How to split a string in Bash?

Question

I have a variable x which contains a string like "2025-12-13-04-32 Hello StackOverflow programmers".

How can I split it in several variables like this:

d=2015
m=12
dy=13 
h=04
mi=32 
t="Hello StackOverflow programmers"

Answer 1

A single read command will do:

input='2025-12-13-04-32 Hello stackoverflow programmers'

IFS='- ' read -r d m dy h mi t <<<"$input"

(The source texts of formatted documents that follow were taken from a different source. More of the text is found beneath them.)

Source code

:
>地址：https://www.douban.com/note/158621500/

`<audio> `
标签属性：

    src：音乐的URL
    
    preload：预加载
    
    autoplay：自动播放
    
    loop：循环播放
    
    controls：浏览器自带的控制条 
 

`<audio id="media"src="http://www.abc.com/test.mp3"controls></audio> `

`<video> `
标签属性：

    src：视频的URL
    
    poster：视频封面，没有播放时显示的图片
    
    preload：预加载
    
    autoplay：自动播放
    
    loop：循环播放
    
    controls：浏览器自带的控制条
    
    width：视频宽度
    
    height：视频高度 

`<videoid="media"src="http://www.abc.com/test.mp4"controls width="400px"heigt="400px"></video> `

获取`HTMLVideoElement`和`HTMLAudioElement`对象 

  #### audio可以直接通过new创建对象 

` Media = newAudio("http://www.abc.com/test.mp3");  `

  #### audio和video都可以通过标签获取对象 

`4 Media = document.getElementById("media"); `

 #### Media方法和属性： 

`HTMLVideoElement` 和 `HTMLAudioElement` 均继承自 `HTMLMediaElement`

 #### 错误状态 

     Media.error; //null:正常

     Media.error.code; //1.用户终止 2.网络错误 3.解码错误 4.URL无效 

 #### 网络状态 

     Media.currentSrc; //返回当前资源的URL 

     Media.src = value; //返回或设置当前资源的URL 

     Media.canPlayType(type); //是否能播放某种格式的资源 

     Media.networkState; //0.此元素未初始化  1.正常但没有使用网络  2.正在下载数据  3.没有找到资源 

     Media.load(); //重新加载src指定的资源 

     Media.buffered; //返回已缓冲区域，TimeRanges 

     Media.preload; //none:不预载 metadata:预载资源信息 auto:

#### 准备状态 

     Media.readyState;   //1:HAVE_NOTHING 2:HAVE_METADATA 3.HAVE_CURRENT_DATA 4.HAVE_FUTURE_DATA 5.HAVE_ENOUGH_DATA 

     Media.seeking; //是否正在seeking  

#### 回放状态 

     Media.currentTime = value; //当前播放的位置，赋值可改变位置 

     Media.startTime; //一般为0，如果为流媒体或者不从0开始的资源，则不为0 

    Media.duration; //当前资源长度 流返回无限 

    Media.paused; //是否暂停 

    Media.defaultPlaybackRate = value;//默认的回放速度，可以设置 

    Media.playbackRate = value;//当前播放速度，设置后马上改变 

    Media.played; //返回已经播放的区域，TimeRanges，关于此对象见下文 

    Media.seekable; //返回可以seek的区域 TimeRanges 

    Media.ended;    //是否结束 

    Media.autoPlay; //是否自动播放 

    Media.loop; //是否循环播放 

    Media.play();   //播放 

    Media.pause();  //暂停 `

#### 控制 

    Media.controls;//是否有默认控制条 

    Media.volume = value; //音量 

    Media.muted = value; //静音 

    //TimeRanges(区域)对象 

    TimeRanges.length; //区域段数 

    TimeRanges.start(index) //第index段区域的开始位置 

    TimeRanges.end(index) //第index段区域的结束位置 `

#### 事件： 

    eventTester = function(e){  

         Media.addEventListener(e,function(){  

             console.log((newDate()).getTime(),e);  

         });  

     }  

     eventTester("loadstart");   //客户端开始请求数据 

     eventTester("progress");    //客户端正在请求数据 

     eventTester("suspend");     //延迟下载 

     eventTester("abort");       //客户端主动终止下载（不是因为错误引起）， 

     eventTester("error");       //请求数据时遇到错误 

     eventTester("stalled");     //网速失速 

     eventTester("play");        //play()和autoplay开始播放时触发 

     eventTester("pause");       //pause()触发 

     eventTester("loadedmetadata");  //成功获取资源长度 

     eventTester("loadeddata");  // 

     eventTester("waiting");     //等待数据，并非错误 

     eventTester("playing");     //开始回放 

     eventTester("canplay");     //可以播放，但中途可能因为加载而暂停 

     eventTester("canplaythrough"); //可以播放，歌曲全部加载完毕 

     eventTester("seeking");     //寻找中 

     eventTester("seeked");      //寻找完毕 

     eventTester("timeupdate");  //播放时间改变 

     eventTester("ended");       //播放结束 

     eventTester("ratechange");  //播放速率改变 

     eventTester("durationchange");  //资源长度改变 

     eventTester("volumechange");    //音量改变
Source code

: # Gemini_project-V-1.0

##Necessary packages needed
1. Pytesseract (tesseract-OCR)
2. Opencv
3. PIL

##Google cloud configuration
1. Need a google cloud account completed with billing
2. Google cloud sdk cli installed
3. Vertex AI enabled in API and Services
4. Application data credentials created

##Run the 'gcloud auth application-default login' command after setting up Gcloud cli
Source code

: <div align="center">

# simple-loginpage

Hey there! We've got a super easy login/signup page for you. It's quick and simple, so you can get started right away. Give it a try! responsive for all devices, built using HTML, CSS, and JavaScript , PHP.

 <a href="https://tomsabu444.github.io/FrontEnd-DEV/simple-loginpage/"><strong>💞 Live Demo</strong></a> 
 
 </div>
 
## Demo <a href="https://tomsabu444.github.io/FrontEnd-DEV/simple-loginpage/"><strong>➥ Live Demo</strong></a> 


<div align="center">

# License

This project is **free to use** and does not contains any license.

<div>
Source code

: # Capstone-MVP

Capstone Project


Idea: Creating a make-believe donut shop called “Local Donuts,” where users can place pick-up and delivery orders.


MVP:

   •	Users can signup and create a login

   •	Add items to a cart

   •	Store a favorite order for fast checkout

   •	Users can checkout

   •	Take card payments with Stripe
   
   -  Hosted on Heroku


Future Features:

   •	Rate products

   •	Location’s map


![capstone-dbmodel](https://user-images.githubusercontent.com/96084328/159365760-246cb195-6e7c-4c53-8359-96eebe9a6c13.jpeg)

^{Note: <<< is a so-called here-string, which allows providing a regular string [variable] via stdin, related to the multi-line here-doc (something starting with, e.g., <<EOF). Here it is the shorter and more efficient alternative to echo "$input" | IFS='- ' read ...}

• IFS='- ' causes read to split the input line into tokens by either a space or a -.
• Even though that would normally also break the string 'Hello stackoverflow programmers' into 3 tokens, it doesn't here, because read assigns the remainder of the line to the last variable specified, in case there aren't enough variables to match the resulting tokens; thus, variable $t receives 'Hello stackoverflow programmers', as desired.

---

To print the results, use the following:

^{Note that ${!name} is an instance of variable indirection - accessing a variable through another variable that contains its name.}

names=( d m dy h mi t )
for name in "${names[@]}"; do
  printf '%s=%s\n' "$name" "${!name}"
done

This yields:

d=2025
m=12
dy=13
h=04
mi=32
t=Hello stackoverflow programmers

---

A note on the choice of approach:

• read is great for field-based parsing based on a set of literal separator characters (a caveat is that each instance of a non-whitespace separator char. counts).
  • With read -ra, you can even read all tokens into an array, without having to know the number of tokens in advance.
• For more flexible parsing (based on a known number of tokens), consider use of =~ with regular expressions, as in Jahid's answer.

Answer 2

To automatically assign whitespace separated values to variable names, you could do this:

x="2025-12-13-04-32 Hello stackoverflow programmers"
read -r d m dy h mi <<< "$x"

But since the beginning of the string contains dash signs (-) you first have to replace them with whitespaces:

x="2025-12-13-04-32 Hello stackoverflow programmers"
x="$(echo "$x" | sed 's/-/ /g')"
read -r d m dy h mi <<< "$x"

Still you have to adjust the number of variable names ;-)

I would say this is what you want:

x="2025-12-13-04-32 Hello stackoverflow programmers"                                                                                        
x="$(echo "$x" | tr '-' ' ')"                                                                                                               
read -r d m dy h mi t <<< "$x"                                                                                                          
echo $d
2025
echo $m
12
echo $dy
13
echo $h 
04
echo $mi
32
echo $t
Hello stackoverflow programmers

Answer 3

Using parameter substitution and declare:

#!/bin/bash
x="2025-12-13-04-32 Hello stackoverflow programmers"

Shift () {
    declare -g "$1=${copy%%-*}"
    copy=${copy#*-}
}

copy=$x

for var in d m dy h mi ; do
    Shift $var
done

mi=${mi%% *} # Remove the message
t=${copy#* }

for var in d m dy h mi t ; do
    echo $var ${!var}
done

Answer 4

Using Bash regex:

#!/bin/bash
s='2025-12-13-04-32 Hello stackoverflow programmers'
pat="([0-9]+)-([0-9]+)-([0-9]+)-([0-9]+)-([0-9]+)[[:space:]]*(.*)"
[[ $s =~ $pat ]]
echo "${BASH_REMATCH[1]}"
echo "${BASH_REMATCH[2]}"
echo "${BASH_REMATCH[3]}"
echo "${BASH_REMATCH[4]}"
echo "${BASH_REMATCH[5]}"
echo "${BASH_REMATCH[6]}"

Output:

2025
12
13
04
32
Hello stackoverflow programmers